DoorGuard-AI: A Hybrid Edge–Cloud Multi-Agent Framework for Intelligent Visitor Screening in Resource-Constrained Indian Households
DoorGuard-AI: A Hybrid Edge–Cloud Multi-Agent Framework for Intelligent Visitor Screening in Resource-Constrained Indian Households
Authors:
Mr Laukik Kande, Mr Yashovardhan Poddar, Mr Ketan Mali, Mr Shaikh Asraf
Under the Guidance of Dr Prajakta Shirke Feb, 2026-27
Department of Computer Science and Engineering School Computer Science and Engineering Sandip University [Nashik, India]
ABSTRACT
This paper presents DoorGuard-AI, a browser-native, hybrid edge–cloud intelligent doorbell system engineered specifically for the threat landscape of Indian urban and semi-urban households. Unlike commodity smart doorbells that rely exclusively on cloud inference or narrowly implement motion-triggered recording, DoorGuard-AI embeds a four-stage orchestrated agent pipeline—Perception, Intelligence, Decision, and Action—directly within a lightweight FastAPI server deployable on constrained hardware such as the Raspberry Pi 4B. The perception stage fuses the OpenThreatDetection framework for optimised threat and person detection, cloud-accelerated Whisper large-v3-turbo speech recognition with graceful VOSK offline fallback, heuristic emotion inference, and a multi-signal anti-spoof scoring mechanism.

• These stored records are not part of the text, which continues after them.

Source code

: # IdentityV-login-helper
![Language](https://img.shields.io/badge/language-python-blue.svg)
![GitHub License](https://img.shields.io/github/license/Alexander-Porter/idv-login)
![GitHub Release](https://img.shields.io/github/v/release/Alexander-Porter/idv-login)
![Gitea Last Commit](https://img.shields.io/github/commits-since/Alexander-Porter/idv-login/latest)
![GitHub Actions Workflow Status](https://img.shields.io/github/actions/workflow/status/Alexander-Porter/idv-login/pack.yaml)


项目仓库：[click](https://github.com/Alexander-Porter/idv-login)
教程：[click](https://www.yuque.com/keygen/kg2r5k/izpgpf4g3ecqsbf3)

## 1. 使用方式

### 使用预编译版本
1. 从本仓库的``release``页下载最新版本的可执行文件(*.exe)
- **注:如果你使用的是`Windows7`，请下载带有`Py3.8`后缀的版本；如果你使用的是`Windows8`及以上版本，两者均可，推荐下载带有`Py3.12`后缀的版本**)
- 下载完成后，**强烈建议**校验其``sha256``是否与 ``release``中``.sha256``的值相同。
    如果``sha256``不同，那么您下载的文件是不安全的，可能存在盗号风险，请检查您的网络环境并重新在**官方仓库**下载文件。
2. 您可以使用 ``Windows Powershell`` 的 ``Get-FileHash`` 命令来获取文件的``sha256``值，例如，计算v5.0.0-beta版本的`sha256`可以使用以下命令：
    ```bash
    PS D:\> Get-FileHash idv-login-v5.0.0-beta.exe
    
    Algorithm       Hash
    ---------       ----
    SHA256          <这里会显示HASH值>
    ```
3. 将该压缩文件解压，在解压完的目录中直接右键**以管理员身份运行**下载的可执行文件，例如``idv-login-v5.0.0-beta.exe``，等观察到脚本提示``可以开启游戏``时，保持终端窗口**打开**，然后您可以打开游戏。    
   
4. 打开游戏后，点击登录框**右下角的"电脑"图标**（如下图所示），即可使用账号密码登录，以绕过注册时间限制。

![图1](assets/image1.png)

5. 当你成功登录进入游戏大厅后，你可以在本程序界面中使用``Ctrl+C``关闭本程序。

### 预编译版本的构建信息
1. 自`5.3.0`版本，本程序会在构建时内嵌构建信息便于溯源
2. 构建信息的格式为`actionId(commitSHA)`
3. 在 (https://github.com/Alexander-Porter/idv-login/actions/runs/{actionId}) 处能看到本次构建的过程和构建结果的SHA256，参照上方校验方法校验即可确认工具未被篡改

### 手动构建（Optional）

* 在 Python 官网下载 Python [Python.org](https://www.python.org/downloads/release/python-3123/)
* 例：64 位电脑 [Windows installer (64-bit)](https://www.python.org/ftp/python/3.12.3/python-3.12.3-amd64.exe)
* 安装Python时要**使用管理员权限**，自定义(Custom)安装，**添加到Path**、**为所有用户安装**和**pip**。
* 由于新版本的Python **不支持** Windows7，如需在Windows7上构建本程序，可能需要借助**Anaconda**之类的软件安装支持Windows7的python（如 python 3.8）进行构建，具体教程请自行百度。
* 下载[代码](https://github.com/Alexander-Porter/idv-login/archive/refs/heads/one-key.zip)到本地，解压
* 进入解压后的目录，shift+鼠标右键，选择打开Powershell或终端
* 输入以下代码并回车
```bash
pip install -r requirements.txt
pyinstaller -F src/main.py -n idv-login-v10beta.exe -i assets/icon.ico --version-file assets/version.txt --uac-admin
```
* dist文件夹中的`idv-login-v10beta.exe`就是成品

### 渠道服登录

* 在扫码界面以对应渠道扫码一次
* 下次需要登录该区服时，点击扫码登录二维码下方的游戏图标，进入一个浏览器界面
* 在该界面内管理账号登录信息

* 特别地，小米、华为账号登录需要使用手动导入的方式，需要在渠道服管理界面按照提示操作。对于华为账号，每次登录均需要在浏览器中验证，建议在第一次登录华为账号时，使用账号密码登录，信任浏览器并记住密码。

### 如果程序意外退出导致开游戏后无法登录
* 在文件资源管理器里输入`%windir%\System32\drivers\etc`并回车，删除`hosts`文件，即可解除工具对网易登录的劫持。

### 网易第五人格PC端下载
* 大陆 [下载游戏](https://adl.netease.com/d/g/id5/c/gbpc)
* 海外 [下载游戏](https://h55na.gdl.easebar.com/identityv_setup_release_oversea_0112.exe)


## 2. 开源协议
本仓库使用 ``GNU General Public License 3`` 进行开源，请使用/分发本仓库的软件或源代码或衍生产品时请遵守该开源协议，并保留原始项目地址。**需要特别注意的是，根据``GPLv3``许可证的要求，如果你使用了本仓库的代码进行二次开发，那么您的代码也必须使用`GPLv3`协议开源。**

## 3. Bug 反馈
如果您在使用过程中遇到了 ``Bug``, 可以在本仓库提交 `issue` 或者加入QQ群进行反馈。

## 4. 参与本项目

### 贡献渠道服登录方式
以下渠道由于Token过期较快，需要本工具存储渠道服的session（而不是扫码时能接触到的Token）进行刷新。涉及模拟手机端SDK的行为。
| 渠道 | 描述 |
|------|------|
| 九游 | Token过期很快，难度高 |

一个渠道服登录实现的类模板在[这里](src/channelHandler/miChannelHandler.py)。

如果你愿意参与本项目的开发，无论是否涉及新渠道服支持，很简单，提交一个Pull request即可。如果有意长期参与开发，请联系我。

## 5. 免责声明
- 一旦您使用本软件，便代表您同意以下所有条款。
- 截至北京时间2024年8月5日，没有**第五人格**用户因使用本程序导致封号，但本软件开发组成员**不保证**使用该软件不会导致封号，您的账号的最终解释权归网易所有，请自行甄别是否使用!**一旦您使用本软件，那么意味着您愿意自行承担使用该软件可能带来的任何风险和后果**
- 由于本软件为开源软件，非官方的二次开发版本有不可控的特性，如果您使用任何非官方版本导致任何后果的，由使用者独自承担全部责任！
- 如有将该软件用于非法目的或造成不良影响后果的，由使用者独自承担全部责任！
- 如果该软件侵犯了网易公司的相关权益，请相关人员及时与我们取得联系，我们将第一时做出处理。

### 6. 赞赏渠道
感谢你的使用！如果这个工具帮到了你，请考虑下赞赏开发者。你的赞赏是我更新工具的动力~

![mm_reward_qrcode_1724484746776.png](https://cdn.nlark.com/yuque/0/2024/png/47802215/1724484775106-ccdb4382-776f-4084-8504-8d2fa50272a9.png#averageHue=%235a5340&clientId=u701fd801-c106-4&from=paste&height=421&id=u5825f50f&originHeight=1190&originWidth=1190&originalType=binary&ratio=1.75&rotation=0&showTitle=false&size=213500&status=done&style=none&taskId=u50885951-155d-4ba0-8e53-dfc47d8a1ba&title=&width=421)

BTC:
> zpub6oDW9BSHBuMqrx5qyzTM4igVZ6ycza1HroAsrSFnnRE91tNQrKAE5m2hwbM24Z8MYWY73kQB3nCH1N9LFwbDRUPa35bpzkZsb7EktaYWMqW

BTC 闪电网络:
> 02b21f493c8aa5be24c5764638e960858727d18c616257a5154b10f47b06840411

Downstream, a deterministic intent classifier resolves fourteen visitor intent categories with dangerous intents lexicographically prioritised to prevent ambiguous multi-intent phrases from down-grading threat severity. A 12-rule ordered decision engine converts composite risk scores into one of three terminal actions—auto-reply, notify-owner, or escalate—using thresholds validated against a curated set of realistic Indian doorstep scenarios including OTP scams, occupancy probing, authority impersonation, and domestic-staff entry. All conversation turns, sensor outputs, agent decisions, and action records are persisted to a structured SQLite audit trail. An owner-facing React dashboard provides real-time WebSocket event delivery, pseudo-live MJPEG camera streaming, and remote text-or-voice reply capability. Evaluation across 47 simulated scenario runs demonstrates that the system correctly escalates 94.3% of high-risk interactions, auto-resolves 91.2% of low-risk routine visits, and completes the full end-to-end pipeline within a median latency of 6.4 seconds under local WiFi conditions, with graceful degradation to rule-based canned responses when cloud services are unavailable.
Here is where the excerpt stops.